Screenshot from the CTIF Fire Statistics Report no 28
13 Jun 2023

The CTIF Fire Statistics magazine no 28 is published!


Since 1995, the Center for Fire Statistics of CTIF (CFS CTIF) has published an annual report on World Fire Statistics. Over the years, CFS-CTIF has published various books in Germany, Poland and the USA on various topics related to international fire and fire statistics.

In 2023, report No. 28 is now published. The 2021 statistics include information from 38 states and 26 major cities. In the second part of the report, the evaluation of the causes of fires in 66 countries around the world is presented.




Screenshot of the Fire Statistics magazine no 28 cover Furthermore, it should be reported that the project "100 CITIES – 100 YEARS - Evaluation Of Urban Fire Risks" will be continued. On the CTIF website, information about the project is available in several languages. The historical background of the project is the development of urban fire risks in the 20th century. Many political, cultural and technical events have shaped fire safety in the past century. Many historical major fires as well as the general development of the number of fires in the cities influenced fire safety and the development of fire brigades.

Among the many problems on the subject of fire protection in urban centers, the following questions are of particular interest:

  1. How many fires have been recorded in the last 100 years?
  2. How many victims (dead, injured, affected) have there been in fires in the last 100 years?
  3. What are the international risk trends?
  4. How did fire risks evolve in the world's 100 largest cities?
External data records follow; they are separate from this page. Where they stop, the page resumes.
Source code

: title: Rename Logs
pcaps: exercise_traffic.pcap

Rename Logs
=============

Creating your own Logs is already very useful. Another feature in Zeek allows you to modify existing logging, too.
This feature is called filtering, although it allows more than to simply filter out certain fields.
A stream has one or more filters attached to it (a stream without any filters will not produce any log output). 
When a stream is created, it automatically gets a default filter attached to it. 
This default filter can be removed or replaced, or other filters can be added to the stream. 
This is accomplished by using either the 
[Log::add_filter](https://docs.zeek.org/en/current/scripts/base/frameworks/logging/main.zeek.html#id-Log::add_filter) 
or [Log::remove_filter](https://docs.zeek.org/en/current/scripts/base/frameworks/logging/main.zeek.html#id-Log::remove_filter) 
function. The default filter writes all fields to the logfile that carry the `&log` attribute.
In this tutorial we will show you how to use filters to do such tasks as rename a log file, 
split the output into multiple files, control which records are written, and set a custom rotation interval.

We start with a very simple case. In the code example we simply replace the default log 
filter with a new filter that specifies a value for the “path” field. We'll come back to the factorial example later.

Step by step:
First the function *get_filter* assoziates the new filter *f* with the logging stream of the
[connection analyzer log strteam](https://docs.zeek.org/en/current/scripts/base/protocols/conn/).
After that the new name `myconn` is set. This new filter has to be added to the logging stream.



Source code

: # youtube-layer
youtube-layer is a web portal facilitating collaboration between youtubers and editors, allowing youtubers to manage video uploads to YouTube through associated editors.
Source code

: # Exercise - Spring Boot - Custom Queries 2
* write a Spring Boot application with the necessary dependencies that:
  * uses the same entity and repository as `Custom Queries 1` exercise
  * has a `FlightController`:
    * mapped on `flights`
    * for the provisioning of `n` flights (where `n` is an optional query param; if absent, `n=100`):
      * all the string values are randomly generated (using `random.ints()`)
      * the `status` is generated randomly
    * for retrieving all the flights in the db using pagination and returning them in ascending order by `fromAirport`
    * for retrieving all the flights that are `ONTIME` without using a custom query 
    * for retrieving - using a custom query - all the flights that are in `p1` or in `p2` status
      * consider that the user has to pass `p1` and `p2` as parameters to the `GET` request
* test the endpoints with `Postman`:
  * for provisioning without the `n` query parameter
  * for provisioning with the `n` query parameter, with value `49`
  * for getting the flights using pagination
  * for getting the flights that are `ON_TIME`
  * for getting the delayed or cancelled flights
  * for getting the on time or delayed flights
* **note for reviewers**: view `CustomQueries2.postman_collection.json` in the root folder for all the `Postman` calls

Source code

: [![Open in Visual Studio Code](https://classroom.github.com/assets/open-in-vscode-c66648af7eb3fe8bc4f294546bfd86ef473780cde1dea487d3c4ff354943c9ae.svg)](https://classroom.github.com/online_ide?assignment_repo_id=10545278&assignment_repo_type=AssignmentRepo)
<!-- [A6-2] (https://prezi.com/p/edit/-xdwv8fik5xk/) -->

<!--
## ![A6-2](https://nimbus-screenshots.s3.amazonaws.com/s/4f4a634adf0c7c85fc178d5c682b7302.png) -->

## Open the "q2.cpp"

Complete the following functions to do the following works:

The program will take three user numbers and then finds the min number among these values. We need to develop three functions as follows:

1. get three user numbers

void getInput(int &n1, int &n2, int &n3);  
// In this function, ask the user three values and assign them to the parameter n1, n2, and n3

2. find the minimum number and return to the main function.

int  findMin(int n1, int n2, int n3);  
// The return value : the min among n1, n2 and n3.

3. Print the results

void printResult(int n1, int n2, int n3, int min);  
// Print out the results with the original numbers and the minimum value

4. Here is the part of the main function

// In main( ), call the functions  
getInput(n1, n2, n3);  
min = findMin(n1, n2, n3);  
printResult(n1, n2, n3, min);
In the past, CFS CTIF has developed a risk model to assess fire risks at the national level. With this model it was possible to reconstruct the fire situation in states, on continents and the world as a whole. It was also possible to work out a forecast for the 24th century. This model is used in the current project "100 CITIES – 100 YEARS - Evaluation Of Urban Fire Risks". The corresponding fire risks are determined from the basic data required for this (population development, number of fires, number of fatalities). A historical literature analysis provided many interesting clues. The data collection is essentially complete. Now work is underway to analyze the figures. The amount of data, facts and figures is a valuable building block in the preservation of historical information and offers multi-layered insights into the problems of dealing with fire phenomena in the urban centers of the earth.